Bedtime Affirmations


When I was pregnant with my first son, I read about a technique called “bedtime affirmations.” I fell in love with the concept and began doing them immediately, even before he was born. And I’ve been doing them ever since.

I began when each of my sons was a baby, and I still do it now that they’re all adults. And I’ve added my grandchildren. I even do it from a distance since proximity isn’t important, because love has no limits.

I talk to them in my mind, during their first and last half-hours of sleep, using affirming, empowering statements. The premise is that a child is more receptive during light sleep. And that, just after going to sleep or before waking up, it’s easier to reach beyond the conscious mind that’s operating during waking hours, to communicate with the greater part of the child – we can call it the “soul.”

This is when children are listening with their hearts rather than their ears. And the heart listens, not to our words, but to our attitude and intent.

So my first step is always to set aside my personal desires and to let go of concerns about what happened during the day. Then I let my huge love and appreciation for them well up until it energizes my thoughts and attitude.

In that way, my love becomes the filter that my words pass through. And what’s communicated is a feeling of calm, closeness and caring. And nothing works better to build security in children.

I don’t talk to them about their problems.
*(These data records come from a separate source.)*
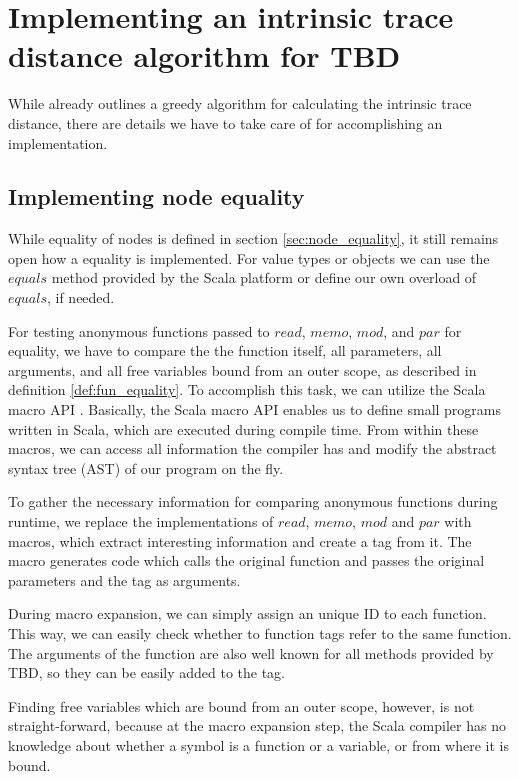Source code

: \section{Implementing an intrinsic trace distance algorithm for TBD}
While \cite{Acar2005thesis} already outlines a greedy algorithm for calculating the intrinsic trace distance, there are details we have to take care of for accomplishing an implementation.

\subsection{Implementing node equality}
While equality of nodes is defined in section \ref{sec:node_equality}, it still remains open how a equality is implemented. For value types or objects we can use the $equals$ method provided by the Scala platform or define our own overload of $equals$, if needed.  

For testing anonymous functions passed to $read$, $memo$, $mod$, and $par$ for equality, we have to compare the the function itself, all parameters, all arguments, and all free variables bound from an outer scope, as described in definition \ref{def:fun_equality}. To accomplish this task, we can utilize the Scala macro API \cite{burmako2013scala}. Basically, the Scala macro API enables us to define small programs written in Scala, which are executed during compile time. From within these macros, we can access all information the compiler has and modify the abstract syntax tree (AST) of our program on the fly. 

To gather the necessary information for comparing anonymous functions during runtime, we replace the implementations of $read$, $memo$, $mod$ and $par$ with macros, which extract interesting information and create a tag from it. The macro generates code which calls the original function and passes the original parameters and the tag as arguments. 

During macro expansion, we can simply assign an unique ID to each function. This way, we can easily check whether to function tags refer to the same function. The arguments of the function are also well known for all methods provided by TBD, so they can be easily added to the tag. 

Finding free variables which are bound from an outer scope, however, is not straight-forward, because at the macro expansion step, the Scala compiler has no knowledge about whether a symbol is a function or a variable, or from where it is bound.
Instead, I talk to them about how capable and wonderful they are, that they’ll have the energy and resources to do whatever they want in their lives, that they’ll always be able to find whatever answers they need, and that they are loved, loveable and loving.

The teen years can be tough. And there were times when I did the affirmations, at the same time that we needed help with specific issues. And still, I didn’t mention the problems. I didn’t say, “You will do this,” or “You won’t do that.” I didn’t try to alter their will or even influence their choices. I only encouraged them to feel loved.

Now that they’re adults, I close my eyes and feel myself holding them and loving them. And I tell them that they’re wonderful, and that they’re doing a wonderful job, and that they’re creating valuable lives.

I couldn’t be prouder of them, which confirms for me that this technique creates a helpful difference and is worth the effort.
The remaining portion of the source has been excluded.